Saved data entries
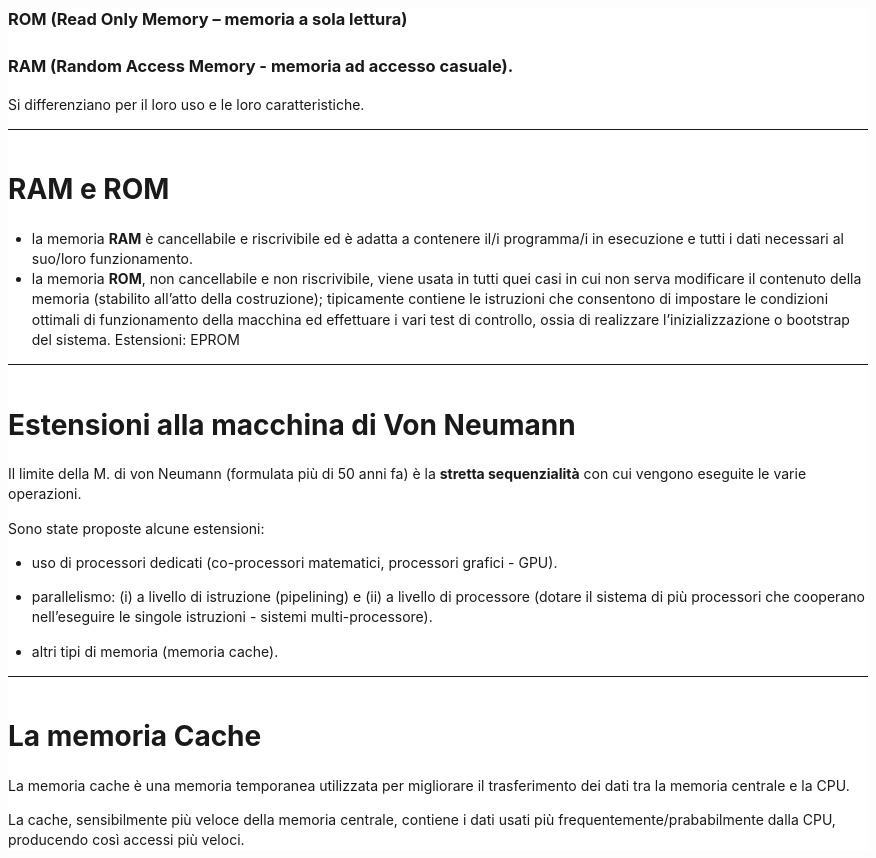 ### ROM (Read Only Memory – memoria a sola lettura)
### RAM (Random Access Memory - memoria ad accesso casuale).

Si differenziano per il loro uso e le loro caratteristiche.


---

# RAM e ROM


- la memoria **RAM** è cancellabile e riscrivibile ed è adatta a contenere il/i programma/i in esecuzione e tutti i dati necessari al suo/loro funzionamento. 
- la memoria **ROM**, non cancellabile e non riscrivibile, viene usata in tutti quei casi in cui non serva modificare il contenuto della memoria (stabilito all’atto della costruzione); tipicamente contiene le istruzioni che consentono di impostare le condizioni ottimali di funzionamento della macchina ed effettuare i vari test di controllo, ossia di realizzare l’inizializzazione o bootstrap del sistema. Estensioni: EPROM

---

# Estensioni alla macchina di Von Neumann

Il limite della M. di von Neumann (formulata più di 50 anni fa) è la **stretta sequenzialità** con cui vengono eseguite le varie operazioni. 

Sono state proposte alcune estensioni:

- uso di processori dedicati (co-processori matematici, processori grafici - GPU).

- parallelismo: (i) a livello di istruzione (pipelining) e (ii) a livello di processore (dotare il sistema di più processori che cooperano nell’eseguire le singole istruzioni - sistemi multi-processore).

- altri tipi di memoria (memoria cache).

---

# La memoria Cache

La memoria cache è una memoria temporanea utilizzata per migliorare il trasferimento dei dati tra la memoria centrale e la CPU.

La cache, sensibilmente più veloce della memoria centrale, contiene i dati usati più frequentemente/prababilmente dalla CPU, producendo così accessi più veloci.


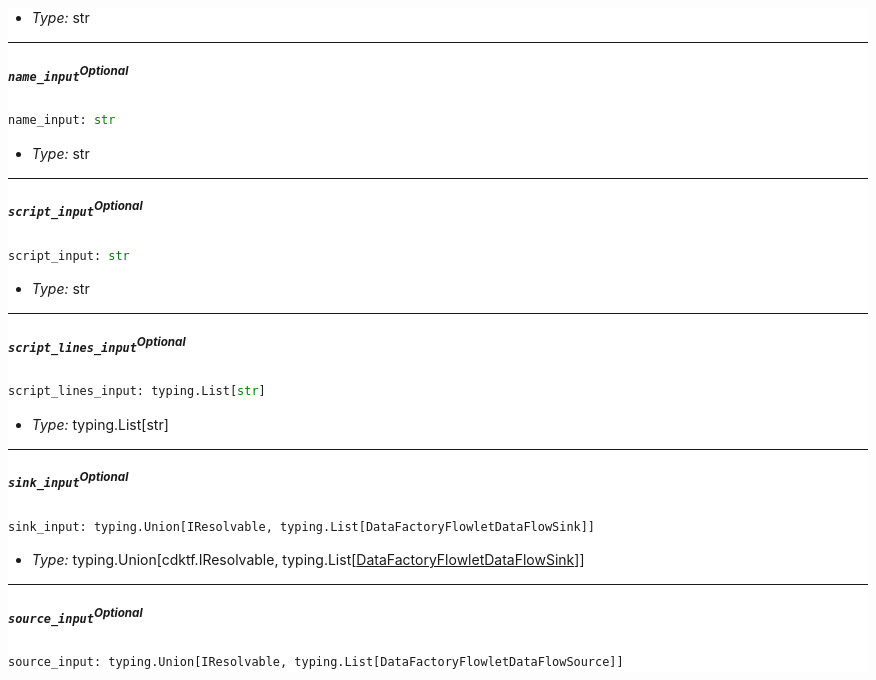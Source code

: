 - *Type:* str

---

##### `name_input`<sup>Optional</sup> <a name="name_input" id="@cdktf/provider-azurerm.dataFactoryFlowletDataFlow.DataFactoryFlowletDataFlow.property.nameInput"></a>

```python
name_input: str
```

- *Type:* str

---

##### `script_input`<sup>Optional</sup> <a name="script_input" id="@cdktf/provider-azurerm.dataFactoryFlowletDataFlow.DataFactoryFlowletDataFlow.property.scriptInput"></a>

```python
script_input: str
```

- *Type:* str

---

##### `script_lines_input`<sup>Optional</sup> <a name="script_lines_input" id="@cdktf/provider-azurerm.dataFactoryFlowletDataFlow.DataFactoryFlowletDataFlow.property.scriptLinesInput"></a>

```python
script_lines_input: typing.List[str]
```

- *Type:* typing.List[str]

---

##### `sink_input`<sup>Optional</sup> <a name="sink_input" id="@cdktf/provider-azurerm.dataFactoryFlowletDataFlow.DataFactoryFlowletDataFlow.property.sinkInput"></a>

```python
sink_input: typing.Union[IResolvable, typing.List[DataFactoryFlowletDataFlowSink]]
```

- *Type:* typing.Union[cdktf.IResolvable, typing.List[<a href="#@cdktf/provider-azurerm.dataFactoryFlowletDataFlow.DataFactoryFlowletDataFlowSink">DataFactoryFlowletDataFlowSink</a>]]

---

##### `source_input`<sup>Optional</sup> <a name="source_input" id="@cdktf/provider-azurerm.dataFactoryFlowletDataFlow.DataFactoryFlowletDataFlow.property.sourceInput"></a>

```python
source_input: typing.Union[IResolvable, typing.List[DataFactoryFlowletDataFlowSource]]
```
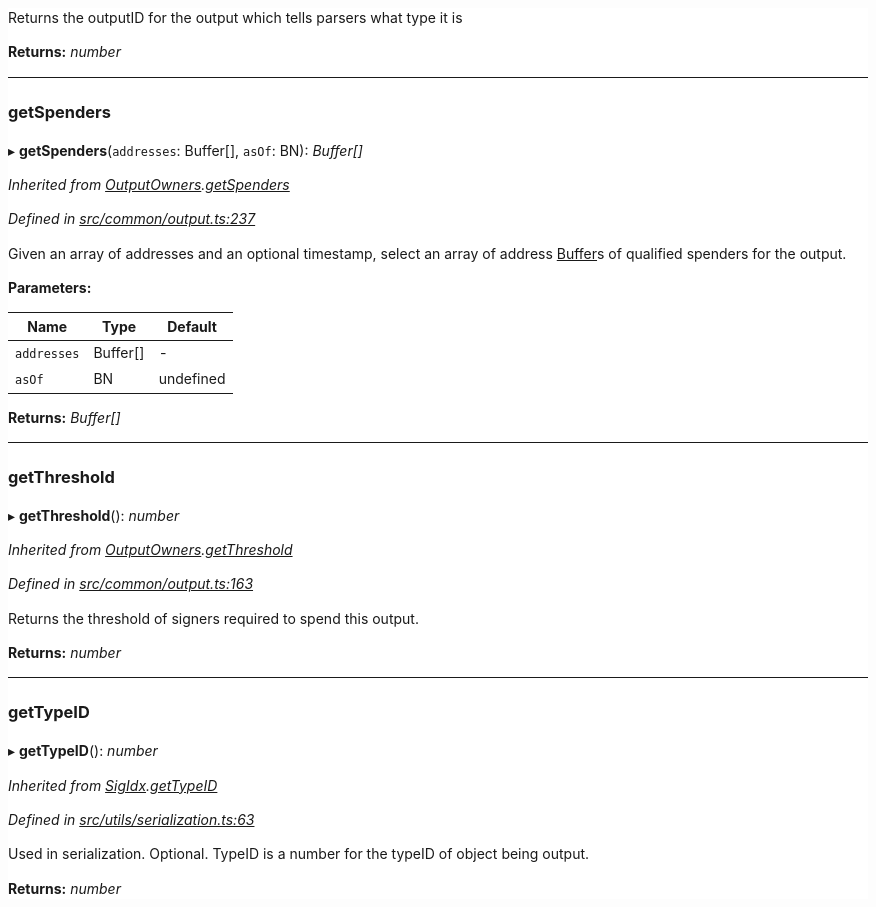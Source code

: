Returns the outputID for the output which tells parsers what type it is

**Returns:** *number*

___

###  getSpenders

▸ **getSpenders**(`addresses`: Buffer[], `asOf`: BN): *Buffer[]*

*Inherited from [OutputOwners](common_output.outputowners.md).[getSpenders](common_output.outputowners.md#getspenders)*

*Defined in [src/common/output.ts:237](https://github.com/ava-labs/avalanchejs/blob/62a14d4/src/common/output.ts#L237)*

Given an array of addresses and an optional timestamp, select an array of address [Buffer](https://github.com/feross/buffer)s of qualified spenders for the output.

**Parameters:**

Name | Type | Default |
------ | ------ | ------ |
`addresses` | Buffer[] | - |
`asOf` | BN | undefined |

**Returns:** *Buffer[]*

___

###  getThreshold

▸ **getThreshold**(): *number*

*Inherited from [OutputOwners](common_output.outputowners.md).[getThreshold](common_output.outputowners.md#getthreshold)*

*Defined in [src/common/output.ts:163](https://github.com/ava-labs/avalanchejs/blob/62a14d4/src/common/output.ts#L163)*

Returns the threshold of signers required to spend this output.

**Returns:** *number*

___

###  getTypeID

▸ **getTypeID**(): *number*

*Inherited from [SigIdx](common_signature.sigidx.md).[getTypeID](common_signature.sigidx.md#gettypeid)*

*Defined in [src/utils/serialization.ts:63](https://github.com/ava-labs/avalanchejs/blob/62a14d4/src/utils/serialization.ts#L63)*

Used in serialization. Optional. TypeID is a number for the typeID of object being output.

**Returns:** *number*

▶ [Problem] Pictures omitted, give the entries again exactly.

▶ [Solution for this task]
 ### ROM (Read Only Memory – memoria a sola lettura)
### RAM (Random Access Memory - memoria ad accesso casuale).

Si differenziano per il loro uso e le loro caratteristiche.


---

# RAM e ROM


- la memoria **RAM** è cancellabile e riscrivibile ed è adatta a contenere il/i programma/i in esecuzione e tutti i dati necessari al suo/loro funzionamento. 
- la memoria **ROM**, non cancellabile e non riscrivibile, viene usata in tutti quei casi in cui non serva modificare il contenuto della memoria (stabilito all’atto della costruzione); tipicamente contiene le istruzioni che consentono di impostare le condizioni ottimali di funzionamento della macchina ed effettuare i vari test di controllo, ossia di realizzare l’inizializzazione o bootstrap del sistema. Estensioni: EPROM

---

# Estensioni alla macchina di Von Neumann

Il limite della M. di von Neumann (formulata più di 50 anni fa) è la **stretta sequenzialità** con cui vengono eseguite le varie operazioni. 

Sono state proposte alcune estensioni:

- uso di processori dedicati (co-processori matematici, processori grafici - GPU).

- parallelismo: (i) a livello di istruzione (pipelining) e (ii) a livello di processore (dotare il sistema di più processori che cooperano nell’eseguire le singole istruzioni - sistemi multi-processore).

- altri tipi di memoria (memoria cache).

---

# La memoria Cache

La memoria cache è una memoria temporanea utilizzata per migliorare il trasferimento dei dati tra la memoria centrale e la CPU.

La cache, sensibilmente più veloce della memoria centrale, contiene i dati usati più frequentemente/prababilmente dalla CPU, producendo così accessi più veloci.


Source code

: - *Type:* str

---

##### `name_input`<sup>Optional</sup> <a name="name_input" id="@cdktf/provider-azurerm.dataFactoryFlowletDataFlow.DataFactoryFlowletDataFlow.property.nameInput"></a>

```python
name_input: str
```

- *Type:* str

---

##### `script_input`<sup>Optional</sup> <a name="script_input" id="@cdktf/provider-azurerm.dataFactoryFlowletDataFlow.DataFactoryFlowletDataFlow.property.scriptInput"></a>

```python
script_input: str
```

- *Type:* str

---

##### `script_lines_input`<sup>Optional</sup> <a name="script_lines_input" id="@cdktf/provider-azurerm.dataFactoryFlowletDataFlow.DataFactoryFlowletDataFlow.property.scriptLinesInput"></a>

```python
script_lines_input: typing.List[str]
```

- *Type:* typing.List[str]

---

##### `sink_input`<sup>Optional</sup> <a name="sink_input" id="@cdktf/provider-azurerm.dataFactoryFlowletDataFlow.DataFactoryFlowletDataFlow.property.sinkInput"></a>

```python
sink_input: typing.Union[IResolvable, typing.List[DataFactoryFlowletDataFlowSink]]
```

- *Type:* typing.Union[cdktf.IResolvable, typing.List[<a href="#@cdktf/provider-azurerm.dataFactoryFlowletDataFlow.DataFactoryFlowletDataFlowSink">DataFactoryFlowletDataFlowSink</a>]]

---

##### `source_input`<sup>Optional</sup> <a name="source_input" id="@cdktf/provider-azurerm.dataFactoryFlowletDataFlow.DataFactoryFlowletDataFlow.property.sourceInput"></a>

```python
source_input: typing.Union[IResolvable, typing.List[DataFactoryFlowletDataFlowSource]]
```
Source code

:Returns the outputID for the output which tells parsers what type it is

**Returns:** *number*

___

###  getSpenders

▸ **getSpenders**(`addresses`: Buffer[], `asOf`: BN): *Buffer[]*

*Inherited from [OutputOwners](common_output.outputowners.md).[getSpenders](common_output.outputowners.md#getspenders)*

*Defined in [src/common/output.ts:237](https://github.com/ava-labs/avalanchejs/blob/62a14d4/src/common/output.ts#L237)*

Given an array of addresses and an optional timestamp, select an array of address [Buffer](https://github.com/feross/buffer)s of qualified spenders for the output.

**Parameters:**

Name | Type | Default |
------ | ------ | ------ |
`addresses` | Buffer[] | - |
`asOf` | BN | undefined |

**Returns:** *Buffer[]*

___

###  getThreshold

▸ **getThreshold**(): *number*

*Inherited from [OutputOwners](common_output.outputowners.md).[getThreshold](common_output.outputowners.md#getthreshold)*

*Defined in [src/common/output.ts:163](https://github.com/ava-labs/avalanchejs/blob/62a14d4/src/common/output.ts#L163)*

Returns the threshold of signers required to spend this output.

**Returns:** *number*

___

###  getTypeID

▸ **getTypeID**(): *number*

*Inherited from [SigIdx](common_signature.sigidx.md).[getTypeID](common_signature.sigidx.md#gettypeid)*

*Defined in [src/utils/serialization.ts:63](https://github.com/ava-labs/avalanchejs/blob/62a14d4/src/utils/serialization.ts#L63)*

Used in serialization. Optional. TypeID is a number for the typeID of object being output.

**Returns:** *number*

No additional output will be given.